Working towards stress-ng 0.10.00

Over the past 9+ months I've been cleaning up stress-ng in preparation for a V0.10.00 release.   Stress-ng is a portable Linux/UNIX Swiss army knife of micro-benchmarking kernel stress tests.

The Ubuntu kernel team uses stress-ng for kernel regression testing in several ways:
  • Checking that the kernel does not crash when being stressed tested
  • Performance (bogo-op throughput) regression checks
  • Power consumption regression checks
  • Core CPU Thermal regression checks
The wide range of micro benchmarks in stress-ng allow us to keep track of a range of metrics so that we can catch regressions.

I've tried to focus on several aspects of stress-ng over the last last development cycle:
  • Improve per-stressor modularization. A lot of code has been moved from the core of stress-ng back into each stress test.
  • Clean up a lot of corner case bugs found when we've been testing stress-ng in production.  We exercise stress-ng on a lot of hardware and in various cloud instances, so we find occasional bugs in stress-ng.
  • Improve usability, for example, adding bash command completion.
  • Improve portability (various kernels, compilers and C libraries). It really builds on runs on a *lot* of Linux/UNIX/POSIX systems.
  • Improve kernel test coverage.  Try to exercise more kernel core functionality and reach parts other tests don't yet reach.
Over the past several days I've been running various versions of stress-ng on a gcov enabled 5.0 kernel to measure kernel test coverage with stress-ng.  As shown below, the tool has been slowly gaining more core kernel coverage over time:

With the use of gcov + lcov, I can observe where stress-ng is not currently exercising the kernel and this allows me to devise stress tests to touch these un-exercised parts.  The tool has a history of tripping kernel bugs, so I'm quite pleased it has helped us to find corners of the kernel that needed improving.

This week I released V0.09.59 of stress-ng.  Apart from the usual sets of clean up changes and bug fixes, this new release now incorporates bash command line completion to make it easier to use.  Once the 5.2 Linux kernel has been released and I'm satisfied that stress-ng covers new 5.2 features I will  probably be releasing V0.10.00. This  will be a major release milestone now that stress-ng has realized most of my original design goals.

Saturday, 5 January 2019

Kernel commits with "Fixes" Tag (revisited)

Last year I wrote about kernel commits that are tagged with the "Fixes" tag. Kernel developers use the "Fixes" tag on a bug fix commit to reference an older commit that originally introduced the bug.   The adoption of the tag has been steadily increasing since v3.12 of the kernel:

The red line shows the number of commits per release of the kernel, and the blue line shows the number of commits that contain a "Fixes" tag.

In terms of % of commits that contain the "Fixes" tag, one can see it has been steadily increasing since v3.12 and almost 12.5% of kernel commits in v4.20 are tagged this way.

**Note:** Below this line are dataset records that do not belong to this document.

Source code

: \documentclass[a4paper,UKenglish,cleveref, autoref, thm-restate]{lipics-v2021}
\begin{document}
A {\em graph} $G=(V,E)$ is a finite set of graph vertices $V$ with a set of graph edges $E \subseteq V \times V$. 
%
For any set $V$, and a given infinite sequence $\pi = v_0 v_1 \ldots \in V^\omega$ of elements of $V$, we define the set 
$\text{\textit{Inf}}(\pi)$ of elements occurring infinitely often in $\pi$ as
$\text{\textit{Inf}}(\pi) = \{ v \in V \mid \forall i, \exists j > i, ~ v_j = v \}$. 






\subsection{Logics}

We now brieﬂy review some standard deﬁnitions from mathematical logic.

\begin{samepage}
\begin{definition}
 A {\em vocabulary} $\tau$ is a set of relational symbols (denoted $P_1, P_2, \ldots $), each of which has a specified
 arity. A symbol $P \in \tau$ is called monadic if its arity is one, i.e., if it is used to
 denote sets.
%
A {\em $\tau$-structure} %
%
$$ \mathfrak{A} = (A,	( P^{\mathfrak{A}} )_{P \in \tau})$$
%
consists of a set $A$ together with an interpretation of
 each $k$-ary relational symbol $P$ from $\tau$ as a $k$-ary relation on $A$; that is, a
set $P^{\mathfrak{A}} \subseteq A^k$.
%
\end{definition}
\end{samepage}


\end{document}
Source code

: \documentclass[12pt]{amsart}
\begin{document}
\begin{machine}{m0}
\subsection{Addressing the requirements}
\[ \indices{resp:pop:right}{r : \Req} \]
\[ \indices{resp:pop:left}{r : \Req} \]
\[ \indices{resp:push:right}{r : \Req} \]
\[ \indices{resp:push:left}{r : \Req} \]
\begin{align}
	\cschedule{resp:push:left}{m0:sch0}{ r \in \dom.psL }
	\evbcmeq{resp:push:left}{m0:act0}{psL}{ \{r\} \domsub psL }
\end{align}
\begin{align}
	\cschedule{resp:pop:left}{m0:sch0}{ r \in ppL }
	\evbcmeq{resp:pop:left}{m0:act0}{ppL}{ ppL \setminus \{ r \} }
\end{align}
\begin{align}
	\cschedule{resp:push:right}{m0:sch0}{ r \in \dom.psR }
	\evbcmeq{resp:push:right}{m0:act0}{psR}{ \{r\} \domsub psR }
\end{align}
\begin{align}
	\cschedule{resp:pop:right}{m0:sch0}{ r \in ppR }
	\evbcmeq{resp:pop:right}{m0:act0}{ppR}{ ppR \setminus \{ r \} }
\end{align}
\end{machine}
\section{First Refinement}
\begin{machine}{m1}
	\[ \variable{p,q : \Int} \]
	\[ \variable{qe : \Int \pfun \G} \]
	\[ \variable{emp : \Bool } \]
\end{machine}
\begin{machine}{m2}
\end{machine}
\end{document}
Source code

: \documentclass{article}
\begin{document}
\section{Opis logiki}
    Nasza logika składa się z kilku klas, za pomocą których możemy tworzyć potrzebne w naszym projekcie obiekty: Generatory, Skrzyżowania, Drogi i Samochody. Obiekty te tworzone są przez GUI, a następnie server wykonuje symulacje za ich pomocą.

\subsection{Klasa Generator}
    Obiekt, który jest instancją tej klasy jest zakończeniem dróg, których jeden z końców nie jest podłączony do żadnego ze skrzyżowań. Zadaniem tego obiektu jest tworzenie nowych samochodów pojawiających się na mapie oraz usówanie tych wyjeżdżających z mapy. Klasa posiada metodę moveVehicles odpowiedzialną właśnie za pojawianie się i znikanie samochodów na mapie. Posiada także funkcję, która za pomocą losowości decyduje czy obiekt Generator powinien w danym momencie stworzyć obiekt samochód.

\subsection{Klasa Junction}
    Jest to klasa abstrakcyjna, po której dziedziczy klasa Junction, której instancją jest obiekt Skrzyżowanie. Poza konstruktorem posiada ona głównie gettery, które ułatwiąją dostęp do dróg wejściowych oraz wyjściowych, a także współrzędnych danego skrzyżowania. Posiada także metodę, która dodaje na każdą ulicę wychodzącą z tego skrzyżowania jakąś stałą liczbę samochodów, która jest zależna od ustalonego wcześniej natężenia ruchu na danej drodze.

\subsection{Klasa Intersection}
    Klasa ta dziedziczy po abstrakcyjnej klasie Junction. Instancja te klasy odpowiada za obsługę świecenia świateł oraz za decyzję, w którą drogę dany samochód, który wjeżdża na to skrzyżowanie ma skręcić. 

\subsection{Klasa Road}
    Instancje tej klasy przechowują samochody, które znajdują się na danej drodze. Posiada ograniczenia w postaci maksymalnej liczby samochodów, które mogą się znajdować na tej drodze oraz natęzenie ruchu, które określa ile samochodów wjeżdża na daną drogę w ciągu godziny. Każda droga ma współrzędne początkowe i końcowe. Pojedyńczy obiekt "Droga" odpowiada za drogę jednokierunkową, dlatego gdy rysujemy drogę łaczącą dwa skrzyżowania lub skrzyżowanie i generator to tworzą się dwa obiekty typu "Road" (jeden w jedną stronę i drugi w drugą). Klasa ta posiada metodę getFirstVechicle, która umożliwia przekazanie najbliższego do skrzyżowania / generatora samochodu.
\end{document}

The fixes tag contains the commit SHA of the commit that was fixed, so one can look up the date of the fix and of the commit being fixed and determine the time taken to fix a bug.

As one can see, a lot of issues get fixed on the first few hundred days, and some bugs take years to get fixed.  Zooming into the first hundred days of fixes the distribution looks like:


..the modal point is at day 4, I suspect these are issues that get found quickly when commits land in linux-next and are found in early testing, integration builds and static analysis.

Out of the thousands of "Fixes" tagged commits and the time to fix an issue one can determine how long it takes to fix a specific percentage of the bugs:


In the graph above, 50% of fixes are made within 151 days of the original commit, ~69% of fixes are made within a year of the original commit and ~82% of fixes are made within 2 years.  The long tail indicates that there are some bugs that take a while to be found and fixed,  the final 10% of bugs take more than 3.5 years to be found and fixed.

Comparing the time to fix issues for kernel versions v4.0, v4.10 and v4.20 for bugs that are fixed in less than 50 days we have:


... the trends are similar, however it is worth noting that more bugs are getting found and fixed a little faster in v4.10 and v4.20 than v4.0.  It will be interesting to see how these trends develop over the next few years.